■ EXERCISE DETAILS: Word for word, copy out every line of the records, omitting each picture.

■ INPUT DATA:
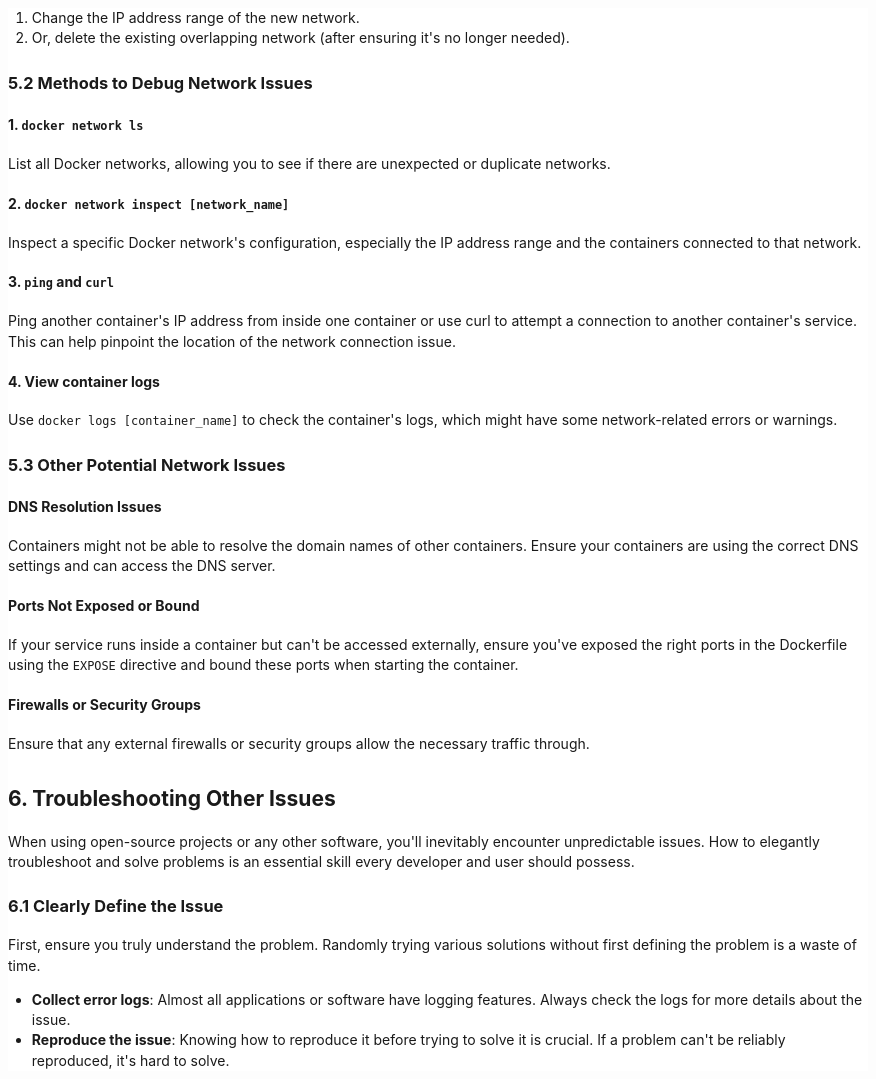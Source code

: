 1. Change the IP address range of the new network.
2. Or, delete the existing overlapping network (after ensuring it's no longer needed).

### 5.2 Methods to Debug Network Issues

#### 1. `docker network ls`

List all Docker networks, allowing you to see if there are unexpected or duplicate networks.

#### 2. `docker network inspect [network_name]`

Inspect a specific Docker network's configuration, especially the IP address range and the containers connected to that network.

#### 3. `ping` and `curl`

Ping another container's IP address from inside one container or use curl to attempt a connection to another container's service. This can help pinpoint the location of the network connection issue.

#### 4. View container logs

Use `docker logs [container_name]` to check the container's logs, which might have some network-related errors or warnings.

### 5.3 Other Potential Network Issues

#### DNS Resolution Issues

Containers might not be able to resolve the domain names of other containers. Ensure your containers are using the correct DNS settings and can access the DNS server.

#### Ports Not Exposed or Bound

If your service runs inside a container but can't be accessed externally, ensure you've exposed the right ports in the Dockerfile using the `EXPOSE` directive and bound these ports when starting the container.

#### Firewalls or Security Groups

Ensure that any external firewalls or security groups allow the necessary traffic through.

## 6. Troubleshooting Other Issues

When using open-source projects or any other software, you'll inevitably encounter unpredictable issues. How to elegantly troubleshoot and solve problems is an essential skill every developer and user should possess.

### 6.1 Clearly Define the Issue

First, ensure you truly understand the problem. Randomly trying various solutions without first defining the problem is a waste of time.

- **Collect error logs**: Almost all applications or software have logging features. Always check the logs for more details about the issue.
- **Reproduce the issue**: Knowing how to reproduce it before trying to solve it is crucial. If a problem can't be reliably reproduced, it's hard to solve.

■ ANSWER BELOW:
Source code

: 1. Change the IP address range of the new network.
2. Or, delete the existing overlapping network (after ensuring it's no longer needed).

### 5.2 Methods to Debug Network Issues

#### 1. `docker network ls`

List all Docker networks, allowing you to see if there are unexpected or duplicate networks.

#### 2. `docker network inspect [network_name]`

Inspect a specific Docker network's configuration, especially the IP address range and the containers connected to that network.

#### 3. `ping` and `curl`

Ping another container's IP address from inside one container or use curl to attempt a connection to another container's service. This can help pinpoint the location of the network connection issue.

#### 4. View container logs

Use `docker logs [container_name]` to check the container's logs, which might have some network-related errors or warnings.

### 5.3 Other Potential Network Issues

#### DNS Resolution Issues

Containers might not be able to resolve the domain names of other containers. Ensure your containers are using the correct DNS settings and can access the DNS server.

#### Ports Not Exposed or Bound

If your service runs inside a container but can't be accessed externally, ensure you've exposed the right ports in the Dockerfile using the `EXPOSE` directive and bound these ports when starting the container.

#### Firewalls or Security Groups

Ensure that any external firewalls or security groups allow the necessary traffic through.

## 6. Troubleshooting Other Issues

When using open-source projects or any other software, you'll inevitably encounter unpredictable issues. How to elegantly troubleshoot and solve problems is an essential skill every developer and user should possess.

### 6.1 Clearly Define the Issue

First, ensure you truly understand the problem. Randomly trying various solutions without first defining the problem is a waste of time.

- **Collect error logs**: Almost all applications or software have logging features. Always check the logs for more details about the issue.
- **Reproduce the issue**: Knowing how to reproduce it before trying to solve it is crucial. If a problem can't be reliably reproduced, it's hard to solve.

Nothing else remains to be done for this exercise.